True, there is always dust, its more a matter of how large the particles are. Even a high end clean room has dust, just a lot less. I've seen clean rooms done with extreme care, everyone wearing bunny suits, double airlocks, its impossible to keep out.

Just measuring the dust in a cleanroom requires a expert with some very high equipment.

(I was in charge of the Engineering controlled clean room requirements and definitions for our company). A subject that always caused friction due to increased manufacturing costs versus the need for various levels of allowable dust particles.


----------



## papa-razzi (Jul 13, 2011)

I held off purchasing this lens for a long time because of the dust concerns. I finally rented it and the 24-70 to compare.

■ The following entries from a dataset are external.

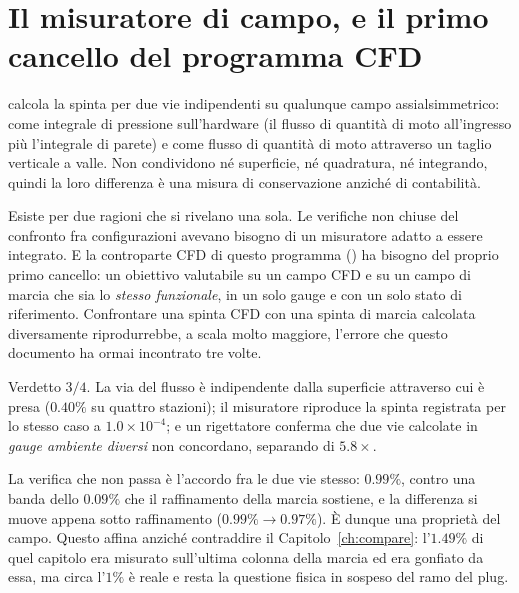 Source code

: \section{Il misuratore di campo, e il primo cancello del programma
CFD}
\label{sec:fmeter}

 calcola la spinta per due vie indipendenti
su qualunque campo assialsimmetrico: come integrale di pressione
sull'hardware (il flusso di quantità di moto all'ingresso più
l'integrale di parete) e come flusso di quantità di moto attraverso un
taglio verticale a valle. Non condividono né superficie, né quadratura,
né integrando, quindi la loro differenza è una misura di conservazione
anziché di contabilità.

Esiste per due ragioni che si rivelano una sola. Le verifiche non
chiuse del confronto fra configurazioni avevano bisogno di un
misuratore adatto a essere integrato. E la controparte CFD di questo
programma () ha bisogno del
proprio primo cancello: un obiettivo valutabile su un campo CFD e su
un campo di marcia che sia lo \emph{stesso funzionale}, in un solo
gauge e con un solo stato di riferimento. Confrontare una spinta CFD
con una spinta di marcia calcolata diversamente riprodurrebbe, a scala
molto maggiore, l'errore che questo documento ha ormai incontrato tre
volte.

Verdetto $3/4$. La via del flusso è indipendente dalla superficie
attraverso cui è presa ($0.40\%$ su quattro stazioni); il misuratore
riproduce la spinta registrata per lo stesso caso a
$1.0\times10^{-4}$; e un rigettatore conferma che due vie calcolate in
\emph{gauge ambiente diversi} non concordano, separando di
$5.8\times$.

La verifica che non passa è l'accordo fra le due vie stesso:
$0.99\%$, contro una banda dello $0.09\%$ che il raffinamento della
marcia sostiene, e la differenza si muove appena sotto raffinamento
($0.99\% \to 0.97\%$). È dunque una proprietà del campo. Questo affina
anziché contraddire il Capitolo~\ref{ch:compare}: l'$1.49\%$ di quel
capitolo era misurato sull'ultima colonna della marcia ed era gonfiato
da essa, ma circa l'$1\%$ è reale e resta la questione fisica in
sospeso del ramo del plug.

For all its great reputation, I really didn't like the 24-70. The 17-55 is lighter, has a better usable range on a crop body (my preference), and takes pictures just as sharp - plus it has IS and costs less. I have read a lot about the dust issue, and from what I have read and my own experience, most of the issue is dust coming in the front of the lens. I put a UV filter on all my lenses and have had one on the 17-55 since the day I got it. I haven't noticed any dust at all (after about 1 year).

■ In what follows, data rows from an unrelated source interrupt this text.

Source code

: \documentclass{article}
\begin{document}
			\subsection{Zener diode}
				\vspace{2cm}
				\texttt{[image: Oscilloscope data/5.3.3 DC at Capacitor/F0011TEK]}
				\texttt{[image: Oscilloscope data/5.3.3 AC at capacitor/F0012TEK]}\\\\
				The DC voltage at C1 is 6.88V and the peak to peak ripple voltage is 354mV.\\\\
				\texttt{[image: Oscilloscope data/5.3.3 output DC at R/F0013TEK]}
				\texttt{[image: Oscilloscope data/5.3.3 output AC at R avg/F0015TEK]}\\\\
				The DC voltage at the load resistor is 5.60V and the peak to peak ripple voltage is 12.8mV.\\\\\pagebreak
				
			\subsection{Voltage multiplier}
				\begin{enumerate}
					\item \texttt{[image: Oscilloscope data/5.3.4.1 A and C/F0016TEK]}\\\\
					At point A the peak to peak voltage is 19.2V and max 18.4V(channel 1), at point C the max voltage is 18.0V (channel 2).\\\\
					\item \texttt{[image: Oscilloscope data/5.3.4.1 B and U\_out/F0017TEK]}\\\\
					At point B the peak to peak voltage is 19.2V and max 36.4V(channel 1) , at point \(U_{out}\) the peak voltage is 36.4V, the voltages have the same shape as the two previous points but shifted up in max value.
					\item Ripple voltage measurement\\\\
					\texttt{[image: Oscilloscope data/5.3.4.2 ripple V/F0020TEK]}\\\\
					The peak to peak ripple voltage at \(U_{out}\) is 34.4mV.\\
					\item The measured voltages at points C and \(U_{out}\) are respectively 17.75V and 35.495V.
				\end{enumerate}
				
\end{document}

This lens is amazing. Good IS, great in low light, good AF, all-purpose range on a crop camera. I wouldn't let dust issues prevent you from getting this lens. It is the default general purpose lens that I keep on my camera 80% of the time. I wish I would have bought it a year sooner.


----------



## superpsilo (Jul 19, 2011)

Got this lens to replace my sigma 18-50 2.8. Have been using it for two months now, at parties, no sign of dust so far. Let's keep it this way


----------



## akiskev (Dec 5, 2011)

A couple of weeks ago I sold my 17-85 and today I bought a used 17-55 at a bargain price. Optics, usm, is are in perfect shape (I tested it) and the lens is in mint condition (not even one tiny scratch) EXCEPT FOR some dust particles trapped inside the lens (I counted ~10). I didnt't care for them as long as they have no visible effect on image quality!


----------



## alipaulphotography (Dec 5, 2011)

Okay so here is an extreme example of how something on your lens can affect image quality.

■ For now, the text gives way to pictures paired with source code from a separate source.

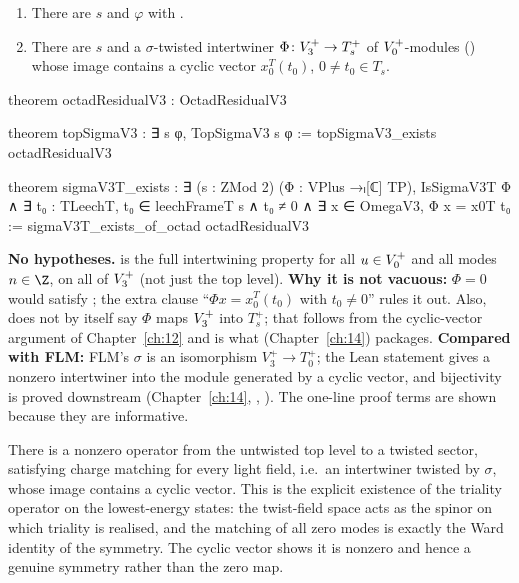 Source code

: \begin{theorem}[$\sigma$ on $V_3^+$]\label{ch13:thm:topSigmaV3}
\begin{enumerate}[label=(\alph*)]
\item There are $s$ and $\varphi$ with .
\item There are $s$ and a $\sigma$-twisted intertwiner $\Phi\colon\chthirteenVt\to\chthirteenTs{s}$ of $\chthirteenV$-modules
  () whose image contains a cyclic vector $x_0^T(t_0)$, $0\ne t_0\in T_s$.
\end{enumerate}
\end{theorem}
\begin{leancode}
theorem octadResidualV3 : OctadResidualV3

theorem topSigmaV3 : ∃ s φ, TopSigmaV3 s φ := topSigmaV3_exists octadResidualV3

theorem sigmaV3T_exists :
    ∃ (s : ZMod 2) (Φ : VPlus →ₗ[ℂ] TP), IsSigmaV3T Φ ∧
      ∃ t₀ : TLeechT, t₀ ∈ leechFrameT s ∧ t₀ ≠ 0 ∧ ∃ x ∈ OmegaV3, Φ x = x0T t₀ :=
  sigmaV3T_exists_of_octad octadResidualV3
\end{leancode}
\begin{dictionary}
\textbf{No hypotheses.}  is the full intertwining property for all $u\in\chthirteenV$ and all modes
$n\in\Z$, on all of $\chthirteenVt$ (not just the top level). \textbf{Why it is not vacuous:} $\Phi=0$ would satisfy
; the extra clause ``$\Phi x=x_0^T(t_0)$ with $t_0\ne0$'' rules it out. Also, 
does not by itself say $\Phi$ maps $\chthirteenVt$ into $T_s^+$; that follows from the cyclic-vector argument of
Chapter~\ref{ch:12} and is what  (Chapter~\ref{ch:14}) packages. \textbf{Compared with FLM:}
FLM's $\sigma$ is an isomorphism $V_3^+\to T_0^+$; the Lean statement gives a nonzero intertwiner into the
module generated by a cyclic vector, and bijectivity is proved downstream (Chapter~\ref{ch:14},
, ). The one-line proof terms are shown because they are informative.
\end{dictionary}
\begin{physics}
There is a nonzero operator from the untwisted top level to a twisted sector, satisfying charge matching for every light field, i.e.\ an intertwiner twisted by $\sigma$, whose image contains a cyclic vector. This is the explicit existence of the triality operator on the lowest-energy states: the twist-field space acts as the spinor on which triality is realised, and the matching of all zero modes is exactly the Ward identity of the symmetry. The cyclic vector shows it is nonzero and hence a genuine symmetry rather than the zero map.
\end{physics}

http://www.petapixel.com/2011/06/16/how-dust-and-damage-on-lenses-affect-image-quality/

You won't notice any drop in image quality - so I really wouldn't worry about it.


EDIT - Just noticed neuro had posted something very similar - but more the merrier!


----------



## RC (Dec 5, 2011)

awinphoto said:


> ... however unless you'r taking the lens to the sahara's or shooting in the middle of a dust storm, I dont see many situations in which this lens would be rendered useless.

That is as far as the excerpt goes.